Data for analysis:
=== Begin Enclosure ===
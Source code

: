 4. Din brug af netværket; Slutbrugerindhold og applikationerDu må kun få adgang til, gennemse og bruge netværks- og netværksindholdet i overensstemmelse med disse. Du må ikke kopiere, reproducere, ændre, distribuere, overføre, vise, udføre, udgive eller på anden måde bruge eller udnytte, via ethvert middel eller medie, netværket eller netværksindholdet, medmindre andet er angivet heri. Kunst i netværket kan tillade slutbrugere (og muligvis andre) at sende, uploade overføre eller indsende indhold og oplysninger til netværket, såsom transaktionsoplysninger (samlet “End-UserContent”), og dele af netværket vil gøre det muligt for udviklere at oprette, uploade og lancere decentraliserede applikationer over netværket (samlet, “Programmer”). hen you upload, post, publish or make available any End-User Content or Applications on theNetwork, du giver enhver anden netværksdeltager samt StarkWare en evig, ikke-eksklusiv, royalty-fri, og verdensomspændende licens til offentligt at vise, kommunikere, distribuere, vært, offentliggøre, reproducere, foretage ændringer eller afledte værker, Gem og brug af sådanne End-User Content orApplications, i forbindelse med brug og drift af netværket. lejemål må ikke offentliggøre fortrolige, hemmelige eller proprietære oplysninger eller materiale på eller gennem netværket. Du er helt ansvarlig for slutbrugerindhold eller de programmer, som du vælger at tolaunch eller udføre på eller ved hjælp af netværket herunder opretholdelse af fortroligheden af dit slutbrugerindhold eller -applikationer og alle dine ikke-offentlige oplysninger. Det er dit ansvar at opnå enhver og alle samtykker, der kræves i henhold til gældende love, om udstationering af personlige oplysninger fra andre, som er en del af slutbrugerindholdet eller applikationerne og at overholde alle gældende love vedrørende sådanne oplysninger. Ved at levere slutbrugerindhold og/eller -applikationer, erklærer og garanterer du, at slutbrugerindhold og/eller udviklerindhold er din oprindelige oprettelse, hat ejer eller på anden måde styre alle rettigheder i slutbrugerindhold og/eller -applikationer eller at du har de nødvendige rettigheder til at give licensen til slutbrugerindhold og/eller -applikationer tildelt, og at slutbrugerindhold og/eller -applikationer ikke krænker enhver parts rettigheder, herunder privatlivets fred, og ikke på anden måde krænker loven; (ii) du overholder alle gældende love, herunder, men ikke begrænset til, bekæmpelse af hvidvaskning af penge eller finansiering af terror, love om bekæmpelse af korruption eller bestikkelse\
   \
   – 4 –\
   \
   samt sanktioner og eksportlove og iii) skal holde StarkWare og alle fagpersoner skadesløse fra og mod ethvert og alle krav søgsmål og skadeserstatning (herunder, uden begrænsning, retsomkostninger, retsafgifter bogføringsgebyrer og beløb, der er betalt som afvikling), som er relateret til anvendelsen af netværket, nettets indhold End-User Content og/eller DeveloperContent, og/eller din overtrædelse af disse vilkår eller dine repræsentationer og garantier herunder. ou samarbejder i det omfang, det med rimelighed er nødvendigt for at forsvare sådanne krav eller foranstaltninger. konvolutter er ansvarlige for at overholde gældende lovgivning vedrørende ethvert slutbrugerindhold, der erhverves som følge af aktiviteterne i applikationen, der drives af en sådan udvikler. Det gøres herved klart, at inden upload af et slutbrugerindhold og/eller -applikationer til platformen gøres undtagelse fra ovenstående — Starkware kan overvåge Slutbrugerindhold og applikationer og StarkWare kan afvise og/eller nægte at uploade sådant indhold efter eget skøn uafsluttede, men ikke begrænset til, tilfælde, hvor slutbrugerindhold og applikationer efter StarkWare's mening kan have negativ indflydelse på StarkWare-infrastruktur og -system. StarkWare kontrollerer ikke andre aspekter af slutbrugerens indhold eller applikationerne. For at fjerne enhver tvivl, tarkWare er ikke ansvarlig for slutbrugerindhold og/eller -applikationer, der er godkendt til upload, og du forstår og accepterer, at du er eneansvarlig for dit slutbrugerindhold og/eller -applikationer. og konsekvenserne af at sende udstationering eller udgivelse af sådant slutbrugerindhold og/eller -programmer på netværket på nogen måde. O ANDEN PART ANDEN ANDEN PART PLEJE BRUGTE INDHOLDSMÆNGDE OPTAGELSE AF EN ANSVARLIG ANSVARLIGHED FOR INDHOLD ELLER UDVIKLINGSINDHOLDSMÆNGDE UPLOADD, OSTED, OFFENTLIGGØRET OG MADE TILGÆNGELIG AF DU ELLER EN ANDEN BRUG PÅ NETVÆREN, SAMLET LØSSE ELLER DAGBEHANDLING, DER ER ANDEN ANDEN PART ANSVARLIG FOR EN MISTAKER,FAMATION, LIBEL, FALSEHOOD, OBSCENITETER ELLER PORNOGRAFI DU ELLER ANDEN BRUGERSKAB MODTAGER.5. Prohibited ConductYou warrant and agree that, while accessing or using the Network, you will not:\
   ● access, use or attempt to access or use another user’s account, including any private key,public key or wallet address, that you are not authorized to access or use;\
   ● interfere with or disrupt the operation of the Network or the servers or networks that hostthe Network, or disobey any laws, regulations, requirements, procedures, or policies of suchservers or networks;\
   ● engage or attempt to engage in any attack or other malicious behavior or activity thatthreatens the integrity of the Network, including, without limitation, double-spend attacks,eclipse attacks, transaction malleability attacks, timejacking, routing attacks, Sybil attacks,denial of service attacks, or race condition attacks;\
=== End Enclosure ===
Problem requirements: Go through the entries and report every line with the string "including".

Result of this task:
   ● access, use or attempt to access or use another user’s account, including any private key,public key or wallet address, that you are not authorized to access or use;\
   ● engage or attempt to engage in any attack or other malicious behavior or activity thatthreatens the integrity of the Network, including, without limitation, double-spend attacks,eclipse attacks, transaction malleability attacks, timejacking, routing attacks, Sybil attacks,denial of service attacks, or race condition attacks;\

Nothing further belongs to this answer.